This is the 2nd part of the Tractus disscussion group. The Mother thread is here:
http://mises.org/Community/forums/t/28879.aspx
"As in a kaleidoscope, the constellation of forces operating in the system as a whole is ever changing." - Ludwig Lachmann
"When A Man Dies A World Goes Out of Existence" - GLS Shackle
In section 2 Wit discusses what a fact is. Section 2 is FACTS
2.01 - 2.063 shows what he eans when he says atomic facts:
This section could be called: Atomic Facts
I don't know if I have much to say on this thread. I think it explains itself well. If someone wants me to format it in a more east to read / comprehend "outline" model I will
I find that it's easier to read from the bottom up, starting with 2.063 and working up to 2.
My humble blog
It's easy to refute an argument if you first misrepresent it. William Keizer
I have to say I admire the structure of the Tractatus - it takes a lot of guts and hard work to make the sturcture of your argument clearly visible and unambiguous. Although I don't agree with a lot of what Wittgenstein says in the Tractatus, I think it is a model for certain kinds of philosophical argument.
Clayton -
Clayton: I have to say I admire the structure of the Tractatus - it takes a lot of guts and hard work to make the sturcture of your argument clearly visible and unambiguous. Although I don't agree with a lot of what Wittgenstein says in the Tractatus, I think it is a model for certain kinds of philosophical argument. Clayton -
Anyone feel like doing something similar for AE?

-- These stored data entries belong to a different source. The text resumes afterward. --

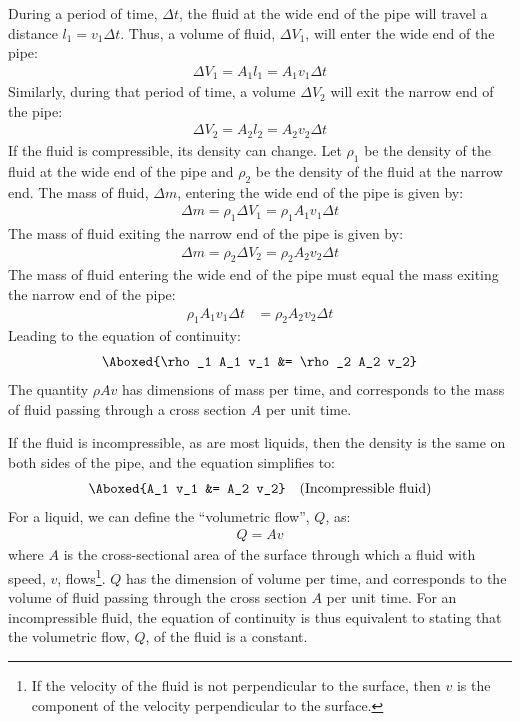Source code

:{{During a period of time, $\Delta t$, the fluid at the wide end of the pipe will travel a distance $l_1=v_1\Delta t$. Thus, a volume of fluid, $\Delta V_1$, will enter the wide end of the pipe:
\begin{align*}
\Delta V_1 = A_1 l_1 = A_1 v_1 \Delta t
\end{align*}
Similarly, during that period of time, a volume $\Delta V_2$ will exit the narrow end of the pipe:
\begin{align*}
\Delta V_2 = A_2 l_2 = A_2 v_2 \Delta t
\end{align*}
If the fluid is compressible, its density can change. Let $\rho_1$ be the density of the fluid at the wide end of the pipe and $\rho_2$ be the density of the fluid at the narrow end. The mass of fluid, $\Delta m$, entering the wide end of the pipe is given by:
\begin{align*}
\Delta m = \rho_1 \Delta V_1= \rho_1 A_1 v_1 \Delta t
\end{align*}
The mass of fluid exiting the narrow end of the pipe is given by:
\begin{align*}
\Delta m = \rho_2 \Delta V_2= \rho_2 A_2 v_2 \Delta t
\end{align*}
The mass of fluid entering the wide end of the pipe must equal the mass exiting the narrow end of the pipe:
\begin{align*}
\rho_1 A_1 v_1 \Delta t &= \rho_2 A_2 v_2 \Delta t
\end{align*}
Leading to the equation of continuity:
\begin{align}
\Aboxed{\rho_1 A_1 v_1 &= \rho_2 A_2 v_2}
\end{align}
The quantity $\rho A v$ has dimensions of mass per time, and corresponds to the mass of fluid passing through a cross section $A$ per unit time.

If the fluid is incompressible, as are most liquids, then the density is the same on both sides of the pipe, and the equation simplifies to:
\begin{align}
\Aboxed{A_1 v_1 &= A_2 v_2}\quad\text{(Incompressible fluid)}
\end{align}
For a liquid, we can define the ``volumetric flow'', $Q$, as:
\begin{align*}
Q=Av
\end{align*}
where $A$ is the cross-sectional area of the surface through which a fluid with speed, $v$, flows\footnote{If the velocity of the fluid is not perpendicular to the surface, then $v$ is the component of the velocity perpendicular to the surface.}. $Q$ has the dimension of volume per time, and corresponds to the volume of fluid passing through the cross section $A$ per unit time. For an incompressible fluid, the equation of continuity is thus equivalent to stating that the volumetric flow, $Q$, of the fluid is a constant. 

}}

Following up on what I wrote here, the content of section 2 through 2.063 is going to be deep stuff.
1. He talks a lot about "objects". Now, since "facts" do not exist in our Universe, but in "logical space", as he wrote earlier [see above link], and he claims that objects are parts of facts [=2.01 An atomic fact is a combination of objects (entities, things)], then of course the apple I am about to take a bite out of is not the kind of object he is talking about. That apple exists in the physical universe, not in "logical space". Also, that apple does have an existence independent of any facts about it, it would seem to me. An apple is an apple. But the objects he is going to talk about live in "logical space", not in the physical Universe, and he is going to show that they are pretty strange creatures.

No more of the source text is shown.